プロゴルフはプレイヤーが自分の競技力を換金する仕組みだが、駆け出しの若手や、潜在力の開花を待っているプロたちにとってはとても厳しい世界だ。まず資本金が要る。試合に出るには、下部ツアーでさえ10万円を下らない経費がかかり、週末の決勝に進まないと一銭の収入にもならない。安定した成績が出せないと一年で職場を失うことにもなる。
彼らをサポートするのは素封家の趣味かもしれないが、一般ファンにも可能な支援法がある。彼らの競技力は、投資する価値のある「株」なのである。
ティーチングプロの資格をもつイングランドの37歳、アンドルー・バターフィールドは、去年、欧州2部ツアーで戦うにあたって、ゴルファーとしての自分を株式に見立て、一株500ポンドで40株を売った。日本円なら合計で320万円ほどになるが、それを資金に試合に出て、獲得賞金の5割を株主に配当し、累積が引受価額に達したあとは1割配当という約束をした。去年は約245万円しか稼げなかったが、今年は優勝を含めトップテンに6度入り、約1,400万円を稼ぎだしている。
この方式を国レベルで採用しているのは、オランダ・ゴルフ連盟の肝いりで2005年に発足した「ゴルフ・ティーム・オランダ」。10年後に、できれば配当付きで払い戻す条件で、100ユーロ株を2,820人に、1万ユーロ株を175人に売り、約200万ユーロ(約2億7千万円)を調達した。それを元手に、若手プロが競技に専念できるよう、試合に出る諸手配を代行し、交通、宿泊、キャディー費等の全経費を融資という形で負担する。プレイヤーが得る賞金やその他の収入はいったん共用口座に入れられ、融資分はその者の契約終了時に差し引かれる。

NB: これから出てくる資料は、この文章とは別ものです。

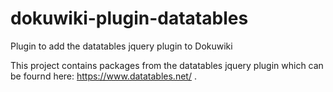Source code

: # dokuwiki-plugin-datatables
Plugin to add the datatables jquery plugin to Dokuwiki

This project contains packages from the datatables jquery plugin which can be fournd here: https://www.datatables.net/ . 
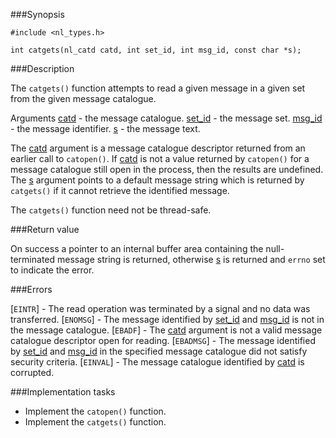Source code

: ###Synopsis

`#include <nl_types.h>`

`int catgets(nl_catd catd, int set_id, int msg_id, const char *s);`

###Description

The `catgets()` function attempts to read a given message in a given set from the given message catalogue.

Arguments
<u>catd</u> - the message catalogue.
<u>set_id</u> - the message set.
<u>msg_id</u> - the message identifier.
<u>s</u> - the message text.
 
The <u>catd</u> argument is a message catalogue descriptor returned from an earlier call to `catopen()`. If <u>catd</u> is not a value returned by `catopen()` for a message catalogue still open in the process, then the results are undefined. 
The <u>s</u> argument points to a default message string which is returned by `catgets()` if it cannot retrieve the identified message.
 
The `catgets()` function need not be thread-safe.
 
###Return value

On success a pointer to an internal buffer area containing the null-terminated message string is returned, otherwise <u>s</u> is returned and `errno` set to indicate the error.

###Errors

[`EINTR`] - The read operation was terminated by a signal and no data was transferred.
[`ENOMSG`] - The message identified by <u>set_id</u> and <u>msg_id</u> is not in the message catalogue.
[`EBADF`] - The <u>catd</u> argument is not a valid message catalogue descriptor open for reading.
[`EBADMSG`] - The message identified by <u>set_id</u> and <u>msg_id</u> in the specified message catalogue did not satisfy security criteria.
[`EINVAL`] - The message catalogue identified by <u>catd</u> is corrupted. 

###Implementation tasks
* Implement the `catopen()` function.
* Implement the `catgets()` function.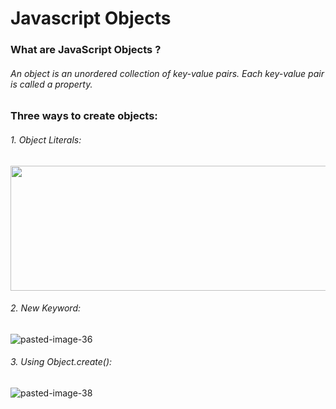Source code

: # Javascript Objects

### What are JavaScript Objects ?
###### An object is an unordered collection of key-value pairs. Each key-value pair is called a property.

### Three ways to create objects:
###### 1. Object Literals:

<img src ="https://user-images.githubusercontent.com/66670426/143689563-4d428235-9afd-4586-9577-088a4a38d3a2.jpg" height="200" width="900">

###### 2. New Keyword:

![pasted-image-36](https://user-images.githubusercontent.com/66670426/143689709-0c7d4e1f-f689-428a-9fe6-eaece24a7745.jpg)

###### 3. Using Object.create():

![pasted-image-38](https://user-images.githubusercontent.com/66670426/143689730-6cf1393d-5f2b-4b8f-85c8-b2f76940c757.jpg)
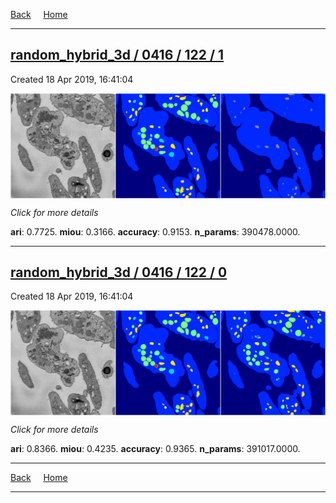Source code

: 
[Back](..)&nbsp;&nbsp;&nbsp;&nbsp;&nbsp;[Home](https://leapmanlab.github.io/snapshots)

---

<div class="summary"><a href="1"><h2>random_hybrid_3d / 0416 / 122 / 1</h2></a><p>Created 18 Apr 2019, 16:41:04
</p><a href="1"><img src="1/media/summary.png" align="center"></a><p>
<i>Click for more details</i>
</p></div>

**ari**: 0.7725. **miou**: 0.3166. **accuracy**: 0.9153. **n_params**: 390478.0000. 

---

<div class="summary"><a href="0"><h2>random_hybrid_3d / 0416 / 122 / 0</h2></a><p>Created 18 Apr 2019, 16:41:04
</p><a href="0"><img src="0/media/summary.png" align="center"></a><p>
<i>Click for more details</i>
</p></div>

**ari**: 0.8366. **miou**: 0.4235. **accuracy**: 0.9365. **n_params**: 391017.0000. 

---

[Back](..)&nbsp;&nbsp;&nbsp;&nbsp;&nbsp;[Home](https://leapmanlab.github.io/snapshots)

---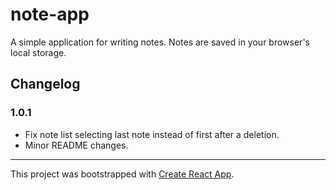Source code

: # note-app

A simple application for writing notes. Notes are saved in your browser's local
storage.

## Changelog

### 1.0.1

- Fix note list selecting last note instead of first after a deletion.
- Minor README changes.

---

This project was bootstrapped with
[Create React App](https://github.com/facebook/create-react-app).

今年度9名のメンバーには、欧州ツアーまたはその2部ツアーの年間出場権を有する者、内外の主要なアマチュア選手権優勝者、あるいはオランダ五輪委員会の特別承認、などの資格条件があり、3年契約で、最長7年が限度。オランダ銀行をはじめ企業スポンサー5社もついている。
国民にとってスポーツが、見返りを必要としない夢であることをふまえた「国策」といえるだろう。